- **Stored data**

################

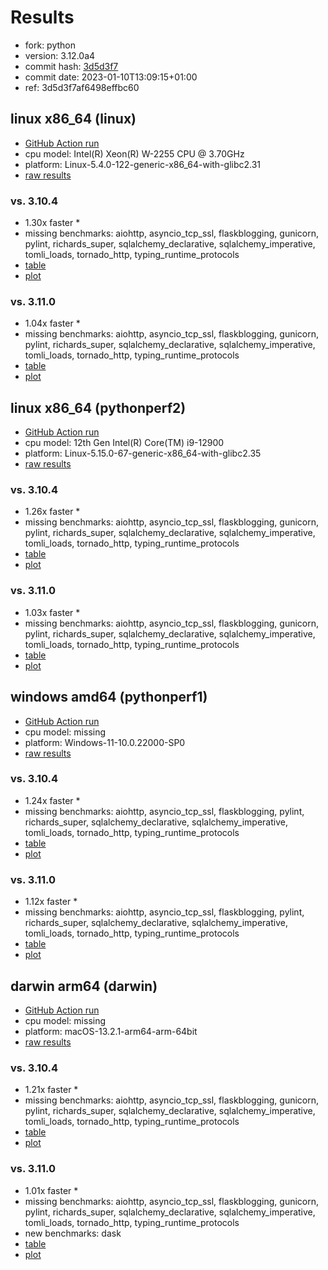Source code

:# Results

- fork: python
- version: 3.12.0a4
- commit hash: [3d5d3f7](https://github.com/python/cpython/commit/3d5d3f7)
- commit date: 2023-01-10T13:09:15+01:00
- ref: 3d5d3f7af6498effbc60

## linux x86_64 (linux)

- [GitHub Action run](https://github.com/faster-cpython/benchmarking/actions/runs/4747478381)
- cpu model: Intel(R) Xeon(R) W-2255 CPU @ 3.70GHz
- platform: Linux-5.4.0-122-generic-x86_64-with-glibc2.31
- [raw results](bm-20230110-linux-x86_64-python-3d5d3f7af6498effbc60-3.12.0a4-3d5d3f7.json)

### vs. 3.10.4

- 1.30x faster \*
- missing benchmarks: aiohttp, asyncio_tcp_ssl, flaskblogging, gunicorn, pylint, richards_super, sqlalchemy_declarative, sqlalchemy_imperative, tomli_loads, tornado_http, typing_runtime_protocols
- [table](bm-20230110-linux-x86_64-python-3d5d3f7af6498effbc60-3.12.0a4-3d5d3f7-vs-3.10.4.md)
- [plot](bm-20230110-linux-x86_64-python-3d5d3f7af6498effbc60-3.12.0a4-3d5d3f7-vs-3.10.4.png)

### vs. 3.11.0

- 1.04x faster \*
- missing benchmarks: aiohttp, asyncio_tcp_ssl, flaskblogging, gunicorn, pylint, richards_super, sqlalchemy_declarative, sqlalchemy_imperative, tomli_loads, tornado_http, typing_runtime_protocols
- [table](bm-20230110-linux-x86_64-python-3d5d3f7af6498effbc60-3.12.0a4-3d5d3f7-vs-3.11.0.md)
- [plot](bm-20230110-linux-x86_64-python-3d5d3f7af6498effbc60-3.12.0a4-3d5d3f7-vs-3.11.0.png)

## linux x86_64 (pythonperf2)

- [GitHub Action run](https://github.com/faster-cpython/benchmarking/actions/runs/4546461326)
- cpu model: 12th Gen Intel(R) Core(TM) i9-12900
- platform: Linux-5.15.0-67-generic-x86_64-with-glibc2.35
- [raw results](bm-20230110-pythonperf2-x86_64-python-3d5d3f7af6498effbc60-3.12.0a4-3d5d3f7.json)

### vs. 3.10.4

- 1.26x faster \*
- missing benchmarks: aiohttp, asyncio_tcp_ssl, flaskblogging, gunicorn, pylint, richards_super, sqlalchemy_declarative, sqlalchemy_imperative, tomli_loads, tornado_http, typing_runtime_protocols
- [table](bm-20230110-pythonperf2-x86_64-python-3d5d3f7af6498effbc60-3.12.0a4-3d5d3f7-vs-3.10.4.md)
- [plot](bm-20230110-pythonperf2-x86_64-python-3d5d3f7af6498effbc60-3.12.0a4-3d5d3f7-vs-3.10.4.png)

### vs. 3.11.0

- 1.03x faster \*
- missing benchmarks: aiohttp, asyncio_tcp_ssl, flaskblogging, gunicorn, pylint, richards_super, sqlalchemy_declarative, sqlalchemy_imperative, tomli_loads, tornado_http, typing_runtime_protocols
- [table](bm-20230110-pythonperf2-x86_64-python-3d5d3f7af6498effbc60-3.12.0a4-3d5d3f7-vs-3.11.0.md)
- [plot](bm-20230110-pythonperf2-x86_64-python-3d5d3f7af6498effbc60-3.12.0a4-3d5d3f7-vs-3.11.0.png)

## windows amd64 (pythonperf1)

- [GitHub Action run](https://github.com/faster-cpython/benchmarking/actions/runs/4747479725)
- cpu model: missing
- platform: Windows-11-10.0.22000-SP0
- [raw results](bm-20230110-pythonperf1-amd64-python-3d5d3f7af6498effbc60-3.12.0a4-3d5d3f7.json)

### vs. 3.10.4

- 1.24x faster \*
- missing benchmarks: aiohttp, asyncio_tcp_ssl, flaskblogging, pylint, richards_super, sqlalchemy_declarative, sqlalchemy_imperative, tomli_loads, tornado_http, typing_runtime_protocols
- [table](bm-20230110-pythonperf1-amd64-python-3d5d3f7af6498effbc60-3.12.0a4-3d5d3f7-vs-3.10.4.md)
- [plot](bm-20230110-pythonperf1-amd64-python-3d5d3f7af6498effbc60-3.12.0a4-3d5d3f7-vs-3.10.4.png)

### vs. 3.11.0

- 1.12x faster \*
- missing benchmarks: aiohttp, asyncio_tcp_ssl, flaskblogging, pylint, richards_super, sqlalchemy_declarative, sqlalchemy_imperative, tomli_loads, tornado_http, typing_runtime_protocols
- [table](bm-20230110-pythonperf1-amd64-python-3d5d3f7af6498effbc60-3.12.0a4-3d5d3f7-vs-3.11.0.md)
- [plot](bm-20230110-pythonperf1-amd64-python-3d5d3f7af6498effbc60-3.12.0a4-3d5d3f7-vs-3.11.0.png)

## darwin arm64 (darwin)

- [GitHub Action run](https://github.com/faster-cpython/benchmarking/actions/runs/4546451717)
- cpu model: missing
- platform: macOS-13.2.1-arm64-arm-64bit
- [raw results](bm-20230110-darwin-arm64-python-3d5d3f7af6498effbc60-3.12.0a4-3d5d3f7.json)

### vs. 3.10.4

- 1.21x faster \*
- missing benchmarks: aiohttp, asyncio_tcp_ssl, flaskblogging, gunicorn, pylint, richards_super, sqlalchemy_declarative, sqlalchemy_imperative, tomli_loads, tornado_http, typing_runtime_protocols
- [table](bm-20230110-darwin-arm64-python-3d5d3f7af6498effbc60-3.12.0a4-3d5d3f7-vs-3.10.4.md)
- [plot](bm-20230110-darwin-arm64-python-3d5d3f7af6498effbc60-3.12.0a4-3d5d3f7-vs-3.10.4.png)

### vs. 3.11.0

- 1.01x faster \*
- missing benchmarks: aiohttp, asyncio_tcp_ssl, flaskblogging, gunicorn, pylint, richards_super, sqlalchemy_declarative, sqlalchemy_imperative, tomli_loads, tornado_http, typing_runtime_protocols
- new benchmarks: dask
- [table](bm-20230110-darwin-arm64-python-3d5d3f7af6498effbc60-3.12.0a4-3d5d3f7-vs-3.11.0.md)
- [plot](bm-20230110-darwin-arm64-python-3d5d3f7af6498effbc60-3.12.0a4-3d5d3f7-vs-3.11.0.png)

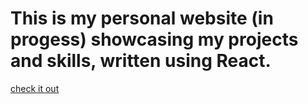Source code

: # This is my personal website (in progess) showcasing my projects and skills, written using React.

[check it out](https://alecdong.github.io/)
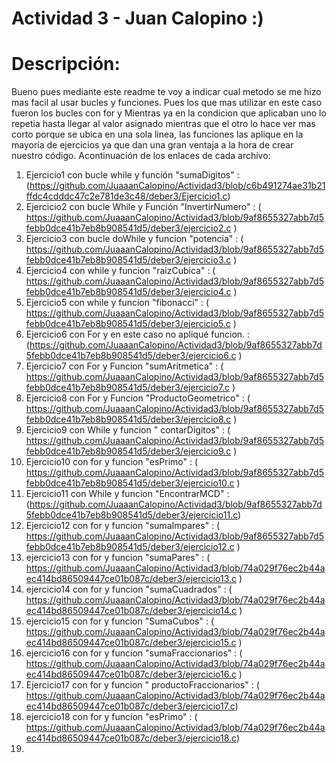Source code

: # Actividad 3 - Juan Calopino :)
# Descripción: 
Bueno pues mediante este readme te voy a indicar cual metodo se me hizo mas facil al usar bucles y funciones. 
Pues los que mas utilizar en este caso fueron los bucles con for y Mientras ya en la condicion que aplicaban uno lo repetia hasta llegar al valor asignado mientras que el otro lo hace ver mas corto porque se ubica en una sola linea, las funciones las aplique en la mayoría de ejercicios ya que dan una gran ventaja a la hora de crear nuestro código. 
Acontinuación de los enlaces de cada archivo: 
1. Ejercicio1 con bucle while y función "sumaDigitos" : (https://github.com/JuaaanCalopino/Actividad3/blob/c6b491274ae31b21ffdc4cdddc47c2e781de3c48/deber3/Ejercicio1.c)
2. Ejercicio2 con bucle While y Función "InvertirNumero" : ( https://github.com/JuaaanCalopino/Actividad3/blob/9af8655327abb7d5febb0dce41b7eb8b908541d5/deber3/ejercicio2.c )
3. Ejercicio3 con bucle doWhile y funcion "potencia" : ( https://github.com/JuaaanCalopino/Actividad3/blob/9af8655327abb7d5febb0dce41b7eb8b908541d5/deber3/ejercicio3.c )
4. Ejercicio4 con while y funcion "raizCubica" : ( https://github.com/JuaaanCalopino/Actividad3/blob/9af8655327abb7d5febb0dce41b7eb8b908541d5/deber3/ejercicio4.c )
5. Ejercicio5 con while y funcion "fibonacci" : ( https://github.com/JuaaanCalopino/Actividad3/blob/9af8655327abb7d5febb0dce41b7eb8b908541d5/deber3/ejercicio5.c ) 
6. Ejercicio6 con For y en este caso no apliqué funcion. : (https://github.com/JuaaanCalopino/Actividad3/blob/9af8655327abb7d5febb0dce41b7eb8b908541d5/deber3/ejercicio6.c )
7. Ejercicio7 con For y Funcion "sumAritmetica" : ( https://github.com/JuaaanCalopino/Actividad3/blob/9af8655327abb7d5febb0dce41b7eb8b908541d5/deber3/ejercicio7.c )
8.  Ejercicio8 con For y Funcion "ProductoGeometrico" : ( https://github.com/JuaaanCalopino/Actividad3/blob/9af8655327abb7d5febb0dce41b7eb8b908541d5/deber3/ejercicio8.c )
9.  Ejercicio9 con While y funcion " contarDigitos" : ( https://github.com/JuaaanCalopino/Actividad3/blob/9af8655327abb7d5febb0dce41b7eb8b908541d5/deber3/ejercicio9.c )
10.  Ejercicio10 con for y funcion "esPrimo" : ( https://github.com/JuaaanCalopino/Actividad3/blob/9af8655327abb7d5febb0dce41b7eb8b908541d5/deber3/ejercicio10.c )
11.  Ejercicio11 con While y funcion "EncontrarMCD" : (https://github.com/JuaaanCalopino/Actividad3/blob/9af8655327abb7d5febb0dce41b7eb8b908541d5/deber3/ejercicio11.c)
12.  Ejercicio12 con for y funcion "sumaImpares" : ( https://github.com/JuaaanCalopino/Actividad3/blob/9af8655327abb7d5febb0dce41b7eb8b908541d5/deber3/ejercicio12.c )
13.  ejercicio13 con for y funcion "sumaPares" : ( https://github.com/JuaaanCalopino/Actividad3/blob/74a029f76ec2b44aec414bd86509447ce01b087c/deber3/ejercicio13.c )
14.  ejercicio14 con for y funcion "sumaCuadrados" : ( https://github.com/JuaaanCalopino/Actividad3/blob/74a029f76ec2b44aec414bd86509447ce01b087c/deber3/ejercicio14.c )
15.  ejercicio15 con  for y funcion "SumaCubos" : ( https://github.com/JuaaanCalopino/Actividad3/blob/74a029f76ec2b44aec414bd86509447ce01b087c/deber3/ejercicio15.c )
16.  ejercicio16 con for y funcion "sumaFraccionarios" : ( https://github.com/JuaaanCalopino/Actividad3/blob/74a029f76ec2b44aec414bd86509447ce01b087c/deber3/ejercicio16.c )
17.  Ejercicio17 con for y funcion " productoFraccionarios" : ( https://github.com/JuaaanCalopino/Actividad3/blob/74a029f76ec2b44aec414bd86509447ce01b087c/deber3/ejercicio17.c)
18.  ejercicio18 con for y funcion "esPrimo" : ( https://github.com/JuaaanCalopino/Actividad3/blob/74a029f76ec2b44aec414bd86509447ce01b087c/deber3/ejercicio18.c)
19.  
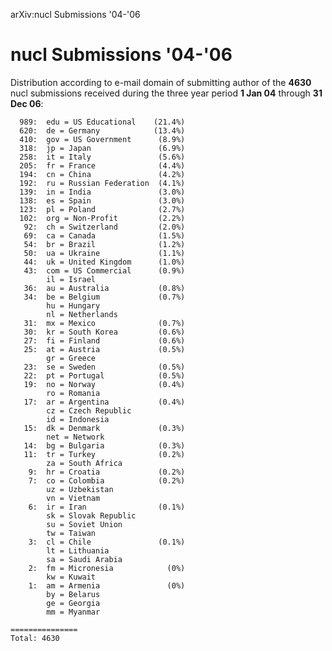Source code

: arXiv:nucl Submissions '04-'06

nucl Submissions '04-'06
========================

Distribution according to e-mail domain of submitting author of the
**4630** nucl submissions received during the three year period **1 Jan
04** through **31 Dec 06**:

      989:  edu = US Educational    (21.4%)
      620:  de = Germany            (13.4%)
      410:  gov = US Government      (8.9%)
      318:  jp = Japan               (6.9%)
      258:  it = Italy               (5.6%)
      205:  fr = France              (4.4%)
      194:  cn = China               (4.2%)
      192:  ru = Russian Federation  (4.1%)
      139:  in = India               (3.0%)
      138:  es = Spain               (3.0%)
      123:  pl = Poland              (2.7%)
      102:  org = Non-Profit         (2.2%)
       92:  ch = Switzerland         (2.0%)
       69:  ca = Canada              (1.5%)
       54:  br = Brazil              (1.2%)
       50:  ua = Ukraine             (1.1%)
       44:  uk = United Kingdom      (1.0%)
       43:  com = US Commercial      (0.9%)
            il = Israel
       36:  au = Australia           (0.8%)
       34:  be = Belgium             (0.7%)
            hu = Hungary
            nl = Netherlands
       31:  mx = Mexico              (0.7%)
       30:  kr = South Korea         (0.6%)
       27:  fi = Finland             (0.6%)
       25:  at = Austria             (0.5%)
            gr = Greece
       23:  se = Sweden              (0.5%)
       22:  pt = Portugal            (0.5%)
       19:  no = Norway              (0.4%)
            ro = Romania
       17:  ar = Argentina           (0.4%)
            cz = Czech Republic
            id = Indonesia
       15:  dk = Denmark             (0.3%)
            net = Network
       14:  bg = Bulgaria            (0.3%)
       11:  tr = Turkey              (0.2%)
            za = South Africa
        9:  hr = Croatia             (0.2%)
        7:  co = Colombia            (0.2%)
            uz = Uzbekistan
            vn = Vietnam
        6:  ir = Iran                (0.1%)
            sk = Slovak Republic
            su = Soviet Union
            tw = Taiwan
        3:  cl = Chile               (0.1%)
            lt = Lithuania
            sa = Saudi Arabia
        2:  fm = Micronesia            (0%)
            kw = Kuwait
        1:  am = Armenia               (0%)
            by = Belarus
            ge = Georgia
            mm = Myanmar

    ===============
    Total: 4630
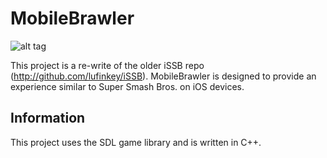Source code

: MobileBrawler
===========

![alt tag](https://raw.githubusercontent.com/Kfeavel/MobileBrawler/master/MobileBrawler/Images.xcassets/AppIcon.appiconset/Icon@3x.png)

This project is a re-write of the older iSSB repo (http://github.com/lufinkey/iSSB). MobileBrawler is designed to provide an experience similar to Super Smash Bros. on iOS devices.

Information
-----------

This project uses the SDL game library and is written in C++.
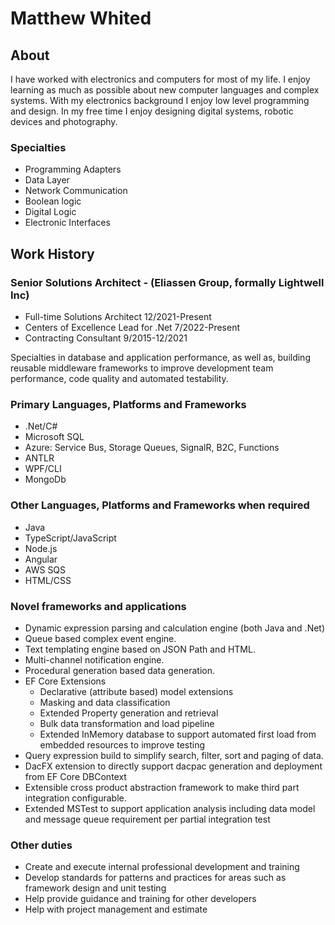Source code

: # Matthew Whited 

## About 

I have worked with electronics and computers for most of my life. I enjoy learning as much as 
possible about new computer languages and complex systems. With my electronics background I 
enjoy low level programming and design. In my free time I enjoy designing digital systems, 
robotic devices and photography.

### Specialties
* Programming Adapters
* Data Layer
* Network Communication
* Boolean logic
* Digital Logic
* Electronic Interfaces

## Work History

### Senior Solutions Architect - (Eliassen Group, formally Lightwell Inc)

* Full-time Solutions Architect 12/2021-Present
* Centers of Excellence Lead for .Net 7/2022-Present
* Contracting Consultant 9/2015-12/2021

Specialties in database and application performance, as well as, building reusable middleware 
frameworks to improve development team performance, code quality and automated testability. 

### Primary Languages, Platforms and Frameworks
 * .Net/C#
 * Microsoft SQL
 * Azure: Service Bus, Storage Queues, SignalR, B2C, Functions
 * ANTLR
 * WPF/CLI
* MongoDb

### Other Languages, Platforms and Frameworks when required
 * Java
 * TypeScript/JavaScript
 * Node.js
 * Angular
 * AWS SQS 
 * HTML/CSS

### Novel frameworks and applications
 * Dynamic expression parsing and calculation engine (both Java and .Net)
 * Queue based complex event engine. 
 * Text templating engine based on JSON Path and HTML. 
 * Multi-channel notification engine. 
 * Procedural generation based data generation. 
 * EF Core Extensions
   * Declarative (attribute based) model extensions
   * Masking and data classification
   * Extended Property generation and retrieval
   * Bulk data transformation and load pipeline
   * Extended InMemory database to support automated first load from embedded resources to improve testing
 * Query expression build to simplify search, filter, sort and paging of data.
 * DacFX extension to directly support dacpac generation and deployment from EF Core DBContext
 * Extensible cross product abstraction framework to make third part integration configurable.
 * Extended MSTest to support application analysis including data model and message queue requirement per partial integration test
 
### Other duties 
 * Create and execute internal professional development and training
 * Develop standards for patterns and practices for areas such as framework design and unit testing
 * Help provide guidance and training for other developers
 * Help with project management and estimate

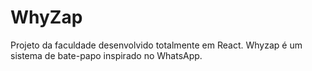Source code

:# WhyZap
Projeto da faculdade desenvolvido totalmente em React.
Whyzap é um sistema de bate-papo inspirado no WhatsApp.
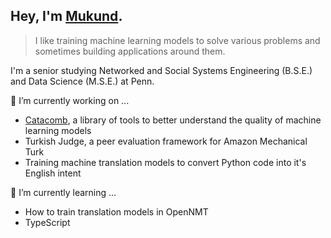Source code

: ## Hey, I'm [Mukund](https://mukund-v.github.io).

> I like training machine learning models to solve various problems and sometimes building applications around them.

I'm a senior studying Networked and Social Systems Engineering (B.S.E.) and Data Science (M.S.E.) at Penn.

🔭  I’m currently working on ...
- [Catacomb](https://github.com/catacomb-ai/catacomb), a library of tools to better understand the quality of machine learning models
- Turkish Judge, a peer evaluation framework for Amazon Mechanical Turk
- Training machine translation models to convert Python code into it's English intent

🌱  I’m currently learning ...
- How to train translation models in OpenNMT
- TypeScript

<!--
**mukund-v/mukund-v** is a ✨ _special_ ✨ repository because its `README.md` (this file) appears on your GitHub profile

Here are some ideas to get you started:

- 🔭 I’m currently working on ...
- 
- 👯 I’m looking to collaborate on ...
- 🤔 I’m looking for help with ...
- 💬 Ask me about ...
- 📫 How to reach me: ...
- 😄 Pronouns: ...
- ⚡ Fun fact: ...
-->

################

- **Work task**
The lines to set down run from the line with "6. Ejercicio6 con" up to and including the line with "Distribution according to" in the entries above. Reproduce them exactly, with no pictures.

- **Solution below**
6. Ejercicio6 con For y en este caso no apliqué funcion. : (https://github.com/JuaaanCalopino/Actividad3/blob/9af8655327abb7d5febb0dce41b7eb8b908541d5/deber3/ejercicio6.c )
7. Ejercicio7 con For y Funcion "sumAritmetica" : ( https://github.com/JuaaanCalopino/Actividad3/blob/9af8655327abb7d5febb0dce41b7eb8b908541d5/deber3/ejercicio7.c )
8.  Ejercicio8 con For y Funcion "ProductoGeometrico" : ( https://github.com/JuaaanCalopino/Actividad3/blob/9af8655327abb7d5febb0dce41b7eb8b908541d5/deber3/ejercicio8.c )
9.  Ejercicio9 con While y funcion " contarDigitos" : ( https://github.com/JuaaanCalopino/Actividad3/blob/9af8655327abb7d5febb0dce41b7eb8b908541d5/deber3/ejercicio9.c )
10.  Ejercicio10 con for y funcion "esPrimo" : ( https://github.com/JuaaanCalopino/Actividad3/blob/9af8655327abb7d5febb0dce41b7eb8b908541d5/deber3/ejercicio10.c )
11.  Ejercicio11 con While y funcion "EncontrarMCD" : (https://github.com/JuaaanCalopino/Actividad3/blob/9af8655327abb7d5febb0dce41b7eb8b908541d5/deber3/ejercicio11.c)
12.  Ejercicio12 con for y funcion "sumaImpares" : ( https://github.com/JuaaanCalopino/Actividad3/blob/9af8655327abb7d5febb0dce41b7eb8b908541d5/deber3/ejercicio12.c )
13.  ejercicio13 con for y funcion "sumaPares" : ( https://github.com/JuaaanCalopino/Actividad3/blob/74a029f76ec2b44aec414bd86509447ce01b087c/deber3/ejercicio13.c )
14.  ejercicio14 con for y funcion "sumaCuadrados" : ( https://github.com/JuaaanCalopino/Actividad3/blob/74a029f76ec2b44aec414bd86509447ce01b087c/deber3/ejercicio14.c )
15.  ejercicio15 con  for y funcion "SumaCubos" : ( https://github.com/JuaaanCalopino/Actividad3/blob/74a029f76ec2b44aec414bd86509447ce01b087c/deber3/ejercicio15.c )
16.  ejercicio16 con for y funcion "sumaFraccionarios" : ( https://github.com/JuaaanCalopino/Actividad3/blob/74a029f76ec2b44aec414bd86509447ce01b087c/deber3/ejercicio16.c )
17.  Ejercicio17 con for y funcion " productoFraccionarios" : ( https://github.com/JuaaanCalopino/Actividad3/blob/74a029f76ec2b44aec414bd86509447ce01b087c/deber3/ejercicio17.c)
18.  ejercicio18 con for y funcion "esPrimo" : ( https://github.com/JuaaanCalopino/Actividad3/blob/74a029f76ec2b44aec414bd86509447ce01b087c/deber3/ejercicio18.c)
19.  
Source code

: arXiv:nucl Submissions '04-'06

nucl Submissions '04-'06
========================

Distribution according to e-mail domain of submitting author of the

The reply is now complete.